El jazz, que lleva décadas quitándose a moscones como Chazelle y su visión musical de pacotilla, es una música completamente opuesta a lo que muestra el director en La La Land. Ni elitista, ni hermética, ni anclada en el pasado, ni sectaria, o no más de lo que cada aficionado, a título personal, quiera. En el jazz cabe casi toda la tradición de música improvisada contemporánea occidental, por eso se fusiona con facilidad y por eso huye de las definiciones. Siempre ha sido más sencillo explicar qué no es el jazz, que qué es.
Por todo esto, poner esa imagen del jazz, como género musical, en la pantalla de una película de éxito tan masivo como La La Land hace que la anécdota, esa divertida reinterpretación boba y plana de una música tan rica y polifacética, no tenga la más mínima gracia. No solo porque es una imagen esperpéntica y falsa, sino porque, además, la música que suena en la película es mala. Es música fea, escrita y diseñada por alguien que tiene un concepto vago y muy superficial del jazz y de la tradición del cine musical. Ni siquiera parece que a Chazelle o al compositor de la música original, su amigo Justin Hurwitz, les guste el jazz. Les gusta, en todo caso, su propia visión licuada, pija, blanca y tópica del jazz, lo cual es perfectamente legítimo, por supuesto, hasta que decides escribir una película en la que el protagonista es un autoerigido defensor del verdadero, auténtico y genuino jazz. Ahí es cuando uno debería mostrar un poco de respeto por el supuesto objeto del homenaje.
Nadie le pide a Chazelle que filme una masterclass sobre jazz o que dé una visión puntillosa y académica sobre esta música. Está bien ofrecer un reflejo que pueda estimular la curiosidad del espectador respecto a un género musical, incluso aunque la exposición del mismo haya de ser deformada ligeramente para que encaje en un plato que pueda degustar el gran público.

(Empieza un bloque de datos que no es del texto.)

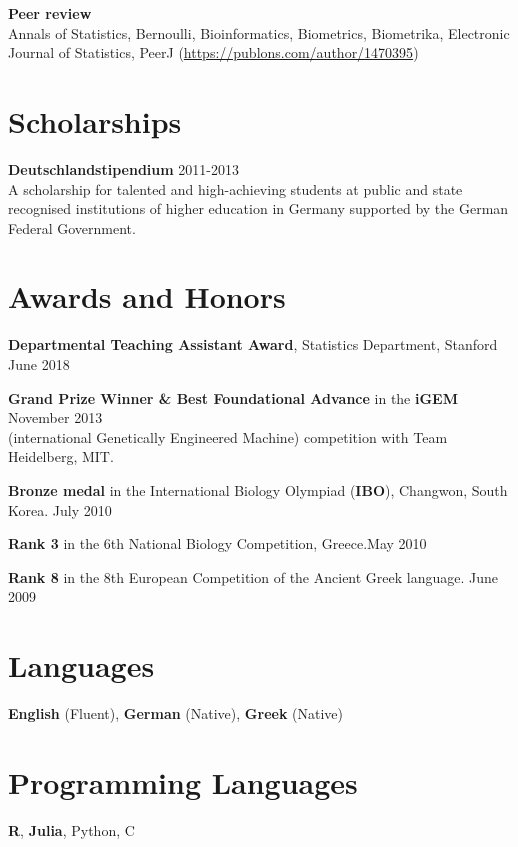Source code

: \documentclass[margin,line]{res}
\newcommand{\ver}{\vspace*{-2.7mm}}
\begin{document}
\begin{resume}
\textbf{Peer review}\\
Annals of Statistics, Bernoulli, Bioinformatics, Biometrics, Biometrika, Electronic Journal of Statistics, PeerJ (\url{https://publons.com/author/1470395})


\section{\sc Scholarships}


\textbf{Deutschlandstipendium} \hfill 2011-2013\\
A scholarship for talented and high-achieving students at public and state recognised institutions of higher education in Germany supported by the German Federal Government.


\section{\sc Awards and Honors}
\textbf{Departmental Teaching Assistant Award}, Statistics Department, Stanford \hfill June 2018

\textbf{Grand Prize Winner \& Best Foundational Advance} in the \textbf{iGEM} \hfill November 2013 \\
(international Genetically Engineered Machine) competition with Team Heidelberg, MIT.

\ver
\textbf{Bronze medal} in the International Biology Olympiad (\textbf{IBO}), Changwon, South Korea. \hfill July 2010

\ver
\textbf{Rank 3} in the 6th National Biology Competition, Greece.\hfill May 2010
\ver

\textbf{Rank 8} in the 8th European Competition of the Ancient Greek language. \hfill June 2009




\section{\sc Languages}
\textbf{English} (Fluent), \textbf{German} (Native), \textbf{Greek} (Native)


\section{\sc Programming Languages}
\textbf{R}, \textbf{Julia}, Python, C



\end{resume}
\end{document}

Hay muchas películas que lo han hecho, y muy bien, no sólo con el jazz: ofrecen una versión para todos los públicos de un género musical, normalmente disgustando al aficionado acérrimo, pero también haciendo que mucha gente se interese por él. El cine lleva descubriendo música al público general desde los años 20 del siglo pasado, no es nada nuevo.
Y si quieren saber de qué va el jazz por medio del cine, vean Alrededor de la Medianoche de Bertrand Tavernier, Mo’ Better Blues de Spike Lee, Bird de Clint Eastwood, Kansas City de Robert Altman, Acordes y Desacuerdos de Woody Allen o Los Fabulosos Baker Boys, de Steve Kloves, por ejemplo. El personaje de Jeff Bridges en esta última es una versión genuina y auténtica del pánfilo que interpreta Ryan Gosling en La La Land, sin elitismos ni dogmas rancios y trasnochados.
Porque el jazz en La La Land es como el cartón de zumo de naranja más barato del supermercado: no importa el aspecto que tenga ni lo que diga el envase, todos sabemos que lo que contiene no es fruta exprimida, precisamente.